Manufacturing also includes the production of foods like margarine, fish, shrimp, prawns, poultry, eggs, edible oil, biscuits, flour and cereal. Over and above the food products, the manufacturing sector also produces paint, footwear, soap, detergents and pharmaceutical products.
But many Guyanese are wondering why they do not hear or read in public reports about other products like jewellery, curry powder, bread, pepper sauce, furniture and concrete blocks, all of which emerge also from a production process and are significant to domestic consumption.
Significance to Guyanese
Putting aside the limited characterization of the sector, it is plain to see that manufacturing intersects with most other sectors and in particular with the agriculture, and construction and engineering sectors. These two sectors are playing significant roles in the Guyanese economy and domestic policy should underscore the linkage between them and manufacturing. Not only does manufacturing help with the roof over the head of Guyanese, it contributes to the availability of the food that they eat. The activities of the manufacturing sector are also pertinent to the personal care, hygiene, living conditions and healthcare of Guyanese. In essence, the output of the sector is fundamental to the wellbeing and quality of social and economic life of Guyanese.
It is hard to believe that, as diverse as it is, the manufacturing sector is struggling to assume a more dominant and catalytic role in the economic diversification of the Guyana economy. The reticence being displayed by this sector has been going on for a long time now, as evidenced by its inability to expand output by any notable measure over the last 10 years, and to raise its profile as a major income earner in the economy. This has been happening even with the availability of guaranteed markets, tax incentives and export preferences.
Challenges
The foregoing is a perspective that policy makers and industry actors ought to keep in mind as they think about the contribution that the manufacturing sector could make to the lives of Guyanese, profit margins of companies and to the economic diversification of the country as a whole. It represents a reasonable basis for broadening the policy discussion about the type of support that could be given to the manufacturing sector to deepen its impact on the Guyanese economy.
A big push is needed from policy makers and industry advocates to battle the loss of market share, uncontrollable import costs, inadequate skills and insufficient supplies that seem to perennially plague manufacturing in Guyana.
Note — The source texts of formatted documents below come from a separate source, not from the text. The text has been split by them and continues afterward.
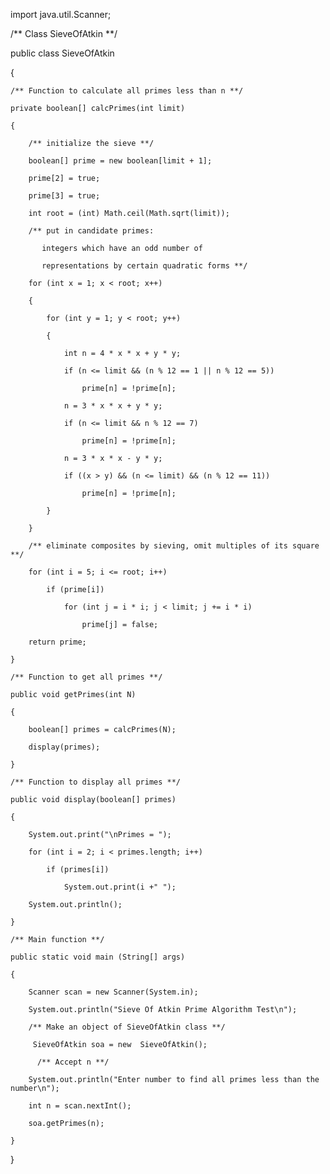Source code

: import java.util.Scanner;
 
/** Class SieveOfAtkin **/

public class  SieveOfAtkin

{
    
    /** Function to calculate all primes less than n **/
    
    private boolean[] calcPrimes(int limit)
    
    {
        
        /** initialize the sieve **/
        
        boolean[] prime = new boolean[limit + 1];
        
        prime[2] = true;
        
        prime[3] = true;
        
        int root = (int) Math.ceil(Math.sqrt(limit));
 
        /** put in candidate primes: 
           
           integers which have an odd number of
           
           representations by certain quadratic forms **/
        
        for (int x = 1; x < root; x++)
        
        {
            
            for (int y = 1; y < root; y++)
            
            {
                
                int n = 4 * x * x + y * y;
                
                if (n <= limit && (n % 12 == 1 || n % 12 == 5))
                    
                    prime[n] = !prime[n];
                
                n = 3 * x * x + y * y;
                
                if (n <= limit && n % 12 == 7)
                    
                    prime[n] = !prime[n];
                
                n = 3 * x * x - y * y;
                
                if ((x > y) && (n <= limit) && (n % 12 == 11))
                    
                    prime[n] = !prime[n];
            
            }
        
        }
        
        /** eliminate composites by sieving, omit multiples of its square **/
        
        for (int i = 5; i <= root; i++)
            
            if (prime[i])
                
                for (int j = i * i; j < limit; j += i * i)
                    
                    prime[j] = false;
 
        return prime;
    
    }
    
    /** Function to get all primes **/
    
    public void getPrimes(int N)
    
    {
        
        boolean[] primes = calcPrimes(N);
        
        display(primes);
    
    }
    
    /** Function to display all primes **/
    
    public void display(boolean[] primes)
    
    {
        
        System.out.print("\nPrimes = ");
        
        for (int i = 2; i < primes.length; i++)
            
            if (primes[i])
                
                System.out.print(i +" ");
        
        System.out.println();
    
    }
    
    /** Main function **/
    
    public static void main (String[] args) 
    
    {
        
        Scanner scan = new Scanner(System.in);
        
        System.out.println("Sieve Of Atkin Prime Algorithm Test\n");
        
        /** Make an object of SieveOfAtkin class **/
         
         SieveOfAtkin soa = new  SieveOfAtkin();
          
          /** Accept n **/
        
        System.out.println("Enter number to find all primes less than the number\n");
        
        int n = scan.nextInt();
        
        soa.getPrimes(n);        
    
    }

}
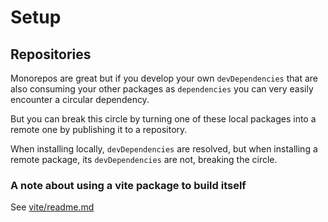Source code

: # Setup

## Repositories

Monorepos are great but if you develop your own `devDependencies` that are also
consuming your other packages as `dependencies` you can very easily encounter a
circular dependency.

But you can break this circle by turning one of these local packages into a
remote one by publishing it to a repository.

When installing locally, `devDependencies` are resolved, but when installing a
remote package, its `devDependencies` are not, breaking the circle.

### A note about using a vite package to build itself

See [vite/readme.md](../packages/vite/readme.md)
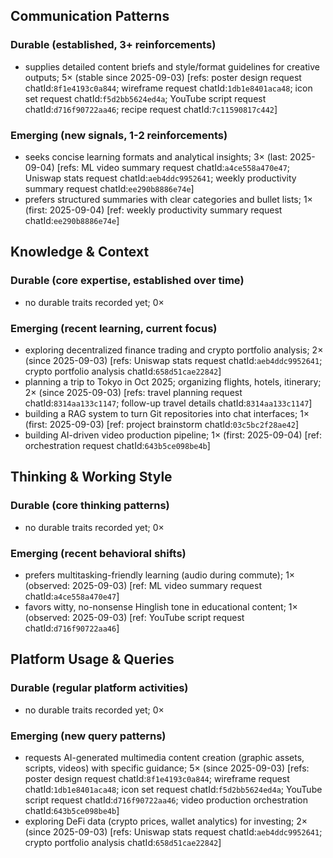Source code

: ## Communication Patterns
### Durable (established, 3+ reinforcements)
- supplies detailed content briefs and style/format guidelines for creative outputs; 5× (stable since 2025-09-03) [refs: poster design request chatId:`8f1e4193c0a844`; wireframe request chatId:`1db1e8401aca48`; icon set request chatId:`f5d2bb5624ed4a`; YouTube script request chatId:`d716f90722aa46`; recipe request chatId:`7c11590817c442`]

### Emerging (new signals, 1-2 reinforcements)
- seeks concise learning formats and analytical insights; 3× (last: 2025-09-04) [refs: ML video summary request chatId:`a4ce558a470e47`; Uniswap stats request chatId:`aeb4ddc9952641`; weekly productivity summary request chatId:`ee290b8886e74e`]
- prefers structured summaries with clear categories and bullet lists; 1× (first: 2025-09-04) [ref: weekly productivity summary request chatId:`ee290b8886e74e`]

## Knowledge & Context
### Durable (core expertise, established over time)
- no durable traits recorded yet; 0×

### Emerging (recent learning, current focus)
- exploring decentralized finance trading and crypto portfolio analysis; 2× (since 2025-09-03) [refs: Uniswap stats request chatId:`aeb4ddc9952641`; crypto portfolio analysis chatId:`658d51cae22842`]
- planning a trip to Tokyo in Oct 2025; organizing flights, hotels, itinerary; 2× (since 2025-09-03) [refs: travel planning request chatId:`8314aa133c1147`; follow-up travel details chatId:`8314aa133c1147`]
- building a RAG system to turn Git repositories into chat interfaces; 1× (first: 2025-09-03) [ref: project brainstorm chatId:`03c5bc2f28ae42`]
- building AI-driven video production pipeline; 1× (first: 2025-09-04) [ref: orchestration request chatId:`643b5ce098be4b`]

## Thinking & Working Style
### Durable (core thinking patterns)
- no durable traits recorded yet; 0×

### Emerging (recent behavioral shifts)
- prefers multitasking-friendly learning (audio during commute); 1× (observed: 2025-09-03) [ref: ML video summary request chatId:`a4ce558a470e47`]
- favors witty, no-nonsense Hinglish tone in educational content; 1× (observed: 2025-09-03) [ref: YouTube script request chatId:`d716f90722aa46`]

## Platform Usage & Queries
### Durable (regular platform activities)
- no durable traits recorded yet; 0×

### Emerging (new query patterns)
- requests AI-generated multimedia content creation (graphic assets, scripts, videos) with specific guidance; 5× (since 2025-09-03) [refs: poster design request chatId:`8f1e4193c0a844`; wireframe request chatId:`1db1e8401aca48`; icon set request chatId:`f5d2bb5624ed4a`; YouTube script request chatId:`d716f90722aa46`; video production orchestration chatId:`643b5ce098be4b`]
- exploring DeFi data (crypto prices, wallet analytics) for investing; 2× (since 2025-09-03) [refs: Uniswap stats request chatId:`aeb4ddc9952641`; crypto portfolio analysis chatId:`658d51cae22842`]
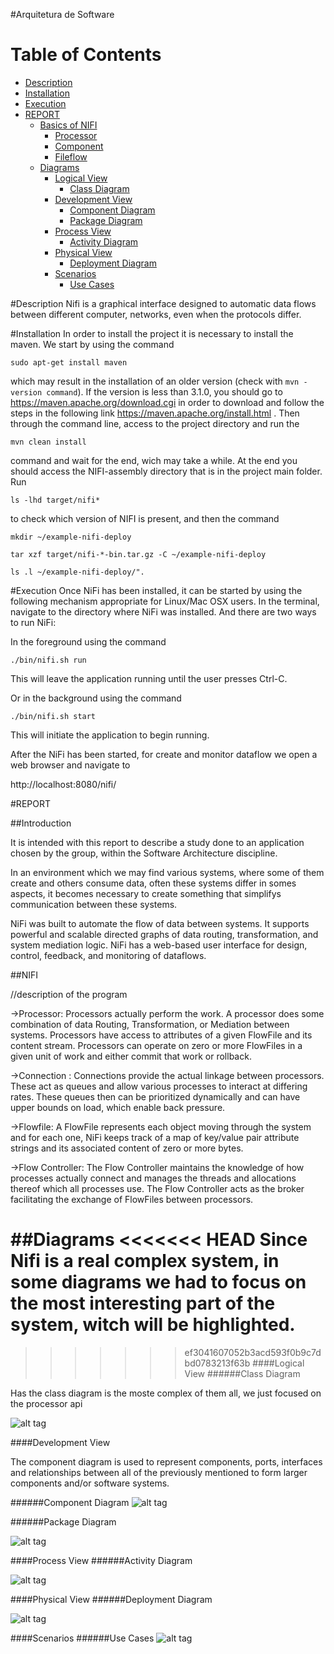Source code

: #Arquitetura de Software

Table of Contents
=================

  * [Description](#description)
  * [Installation](#installation)
  * [Execution](#execution)
  * [REPORT](#report)
    * [Basics of NIFI](#basics-of-nifi)
        * [Processor](#processor)
        * [Component](#component)
        * [Fileflow](#fileflow)
    * [Diagrams](#diagrams)
        * [Logical View](#logical-view)
            * [Class Diagram](#class-diagram)
        * [Development View](#development-view)
            * [Component Diagram](#component-diagram)
            * [Package Diagram](#package-diagram)
        * [Process  View](#process--view)
            * [Activity Diagram](#activity-diagram)
        * [Physical View](#physical-view)
            * [Deployment Diagram](#deployment-diagram)
        * [Scenarios](#scenarios)
            * [Use Cases](#use-cases)



#Description
Nifi is a graphical interface designed to automatic data flows between different computer, networks, even when the protocols differ.
  
#Installation
In order to install the project it is necessary to install the maven. We start by using the command 

`sudo apt-get install maven`

 which may result in the installation of an older version (check with `mvn -version command`). If the version is less than 3.1.0, you should go to https://maven.apache.org/download.cgi in order to download and follow the steps in the following link https://maven.apache.org/install.html . Then through the command line, access to the project directory and run the 
 
 `mvn clean install`
 
 command and wait for the end, wich may take a while. At the end you should access the NIFI-assembly directory that is in the project main folder. Run
 
`ls -lhd target/nifi*`

to check which version of NIFI is present, and then the command 

`mkdir ~/example-nifi-deploy`

`tar xzf target/nifi-*-bin.tar.gz -C ~/example-nifi-deploy`

`ls .l ~/example-nifi-deploy/".`

  
#Execution 
Once NiFi has been installed, it can be started by using the following mechanism appropriate for Linux/Mac OSX users.
In the terminal, navigate to the directory where NiFi was installed. And there are two ways to run NiFi: 

In the foreground using the command 
  
`./bin/nifi.sh run`

This will leave the application running until the user presses Ctrl-C.

Or in the background using the command

`./bin/nifi.sh start`

This will initiate the application to begin running.

After the NiFi has been started, for create and monitor dataflow we open a web browser and navigate to

http://localhost:8080/nifi/


#REPORT

##Introduction

It is intended with this report to describe a study done to an application chosen by the group, within the Software Architecture discipline.

In an environment which we may find various systems, where some of them create and others consume data, often these systems differ in somes aspects, it becomes necessary to create something that simplifys communication between these systems.

NiFi was built to automate the flow of data between systems. It supports powerful and scalable directed graphs of data routing, transformation, and system mediation logic.  NiFi has a web-based user interface for design, control, feedback, and monitoring of dataflows.


##NIFI

//description of the program


->Processor: Processors actually perform the work. A processor does some combination of data Routing, Transformation, or Mediation between systems. Processors have access to attributes of a given FlowFile and its content stream. Processors can operate on zero or more FlowFiles in a given unit of work and either commit that work or rollback.

->Connection :  Connections provide the actual linkage between processors. These act as queues and allow various processes to interact at differing rates. These queues then can be prioritized dynamically and can have upper bounds on load, which enable back pressure.

->Flowfile: A FlowFile represents each object moving through the system and for each one, NiFi keeps track of a map of key/value pair attribute strings and its associated content of zero or more bytes.

->Flow Controller: The Flow Controller maintains the knowledge of how processes actually connect and manages the threads and allocations thereof which all processes use. The Flow Controller acts as the broker facilitating the exchange of FlowFiles between processors.

##Diagrams
<<<<<<< HEAD
Since Nifi is a real complex system, in some diagrams we had to focus on the most interesting part of the system, witch will be highlighted.
=======


>>>>>>> ef3041607052b3acd593f0b9c7dbd0783213f63b
####Logical View
######Class Diagram

Has the class diagram is the moste complex of them all, we just focused on the processor api

![alt tag](https://github.com/Jointome/nifi/blob/master/ArchSW-docs/classdiagram.jpg)

####Development View

The component diagram is used to represent components, ports, interfaces and relationships between all of the previously mentioned to form larger components and/or software systems. 

######Component Diagram
![alt tag](https://github.com/Jointome/nifi/blob/master/ArchSW-docs/component.png)

######Package Diagram

![alt tag](https://github.com/Jointome/nifi/blob/master/ArchSW-docs/packagediagram.jpg)

####Process  View
######Activity Diagram

![alt tag](https://github.com/Jointome/nifi/blob/master/ArchSW-docs/process.JPG)

####Physical View
######Deployment Diagram

![alt tag](https://github.com/Jointome/nifi/blob/master/ArchSW-docs/deployment.png)


####Scenarios
######Use Cases
![alt tag](https://github.com/Jointome/nifi/blob/master/ArchSW-docs/scenarios.png)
These are the reasons often given for the failure of the sector to do better and apparently they are at work again this year. Indeed, the cost of fuel and inputs used in the manufacturing process increased over 54 per cent between June last year and June of this year.
But the historical behaviour of the industry suggests that something else is behind the failure of the manufacturing sector to break free and become a more dominant player in the Guyana economy. An issue that should be foremost in the minds of policy makers and industry advocates is that of productivity. The sector has been under performing and needs to address its productivity problem as a matter of priority in order to keep costs low and prevent erosion of market share from competition. Otherwise, the manufacturing sector would continue to languish in a state of inertia.